The other collaborators from University of Wisconsin–Madison, Scripps Research Institute, University of California, Berkeley, and University of Southern Mississippi contributed expertise in machine learning, chemical synthesis, and material characterization.
Their research was reported in the journal Nature Energy.
“For cost-effective, reliable renewable energy technologies, we need better performing capacitor materials than what are available today,” said Yi Liu, a senior scientist at Berkeley Lab who led the study. “This breakthrough screening technique will help us find these ‘needle-in-a-haystack’ materials.”
There is rapidly growing demand for film capacitors for use in high-temperature, high-power applications such as electric vehicles, electric aviation, power electronics, and aerospace. Film capacitors are also essential components in the inverters that convert solar and wind generation into the alternating-current power that can be used by the electric grid.
Film capacitors require heat-resistant materials
Batteries receive a lot of attention as a workhorse in renewable energy applications, but electrostatic film capacitors are also important. These devices consist of an insulating material sandwiched between two conductive metal sheets. While batteries use chemical reactions to store and release energy over long periods, capacitors use applied electric fields to charge and discharge energy much more quickly.
Film capacitors are used for regulating power quality in diverse types of power systems. For example, they can prevent ripple currents and smooth voltage fluctuations, ensuring stable, safe, reliable operations.
Polymers—large molecules with repeating chemical units—are well-suited for the insulating material in film capacitors because of their light weight, flexibility, and endurance under applied electric fields. However, polymers have a limited ability to tolerate the high temperatures in many power system applications. Intense heat can reduce the polymers’ insulating properties and cause them to degrade.
Narrowing down 49,700 polymers to three
Researchers have traditionally looked for high-performance polymers through trial and error, synthesizing a few candidates at a time and then characterizing their properties.
“Because of the pressing need for better capacitors, this approach is too slow to find promising molecules from the hundreds of thousands of possibilities,” said He Li, a postdoctoral researcher at Berkeley Lab.
To accelerate discovery, the research team developed and trained a set of machine-learning models known as feedforward neural networks to screen a library of nearly 50,000 polymers for an optimal combination of properties, including the ability to withstand high temperatures and strong electric fields, high energy storage density, and ease of synthesis. The models identified three particularly promising polymers.
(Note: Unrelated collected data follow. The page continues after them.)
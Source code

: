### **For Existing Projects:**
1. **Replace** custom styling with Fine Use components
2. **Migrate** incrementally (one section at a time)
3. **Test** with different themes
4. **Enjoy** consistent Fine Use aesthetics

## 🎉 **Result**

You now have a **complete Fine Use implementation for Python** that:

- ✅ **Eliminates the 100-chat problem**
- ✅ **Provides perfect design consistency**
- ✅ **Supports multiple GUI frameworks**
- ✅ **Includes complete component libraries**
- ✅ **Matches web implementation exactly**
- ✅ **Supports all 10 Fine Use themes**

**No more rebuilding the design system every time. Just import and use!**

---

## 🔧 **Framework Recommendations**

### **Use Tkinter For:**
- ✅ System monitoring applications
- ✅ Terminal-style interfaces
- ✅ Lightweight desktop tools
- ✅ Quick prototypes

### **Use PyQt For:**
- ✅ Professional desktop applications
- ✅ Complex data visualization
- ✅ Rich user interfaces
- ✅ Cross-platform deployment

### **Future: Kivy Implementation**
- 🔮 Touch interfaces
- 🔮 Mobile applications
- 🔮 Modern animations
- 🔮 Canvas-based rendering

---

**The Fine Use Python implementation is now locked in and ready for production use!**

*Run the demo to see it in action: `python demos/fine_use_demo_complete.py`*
Researchers from Scripps Research Institute synthesized the three polymers using a powerful technique, known as click chemistry, that rapidly and efficiently links together molecular building blocks into high-quality products. Scripps Professor Barry Sharpless, one of the lead researchers on the project, won a 2022 Nobel Prize in Chemistry for his research on the click-chemistry concept.
At Berkeley Lab’s Molecular Foundry, the researchers fabricated film capacitors from these polymers and then evaluated both the polymers and capacitors. The team found that they had exceptional electrical and thermal performance.
Capacitors made from one of the polymers exhibited a record-high combination of heat resistance, insulating properties, energy density, and efficiency. (A high-efficiency capacitor wastes very little energy when it charges and discharges.) Additional tests on these capacitors revealed their superior material quality, operational stability, and durability.
Making even better models
The research team is considering several lines of follow-up research.
“One idea is to design machine learning models that provide more insights into how the structure of polymers influences their performance,” said Zongliang Xie, a postdoctoral researcher at Berkeley Lab.
“Another potential research area is to develop generative AI models that can be trained to design high-performance polymers without having to screen a library,” added Tianle Yue, a graduate student at the University of Wisconsin–Madison.
“Our AI analysis quickly identified some key variables in the polymer design details that were predicted to add big improvements in the shielding properties of these polysulfate membranes. As reported in our new Nature Energy study, these earliest machine learning predictors for improving the capacitors are dramatically born-out by experiment,” said Sharpless, W.M. Keck Professor of Chemistry at Scripps Research.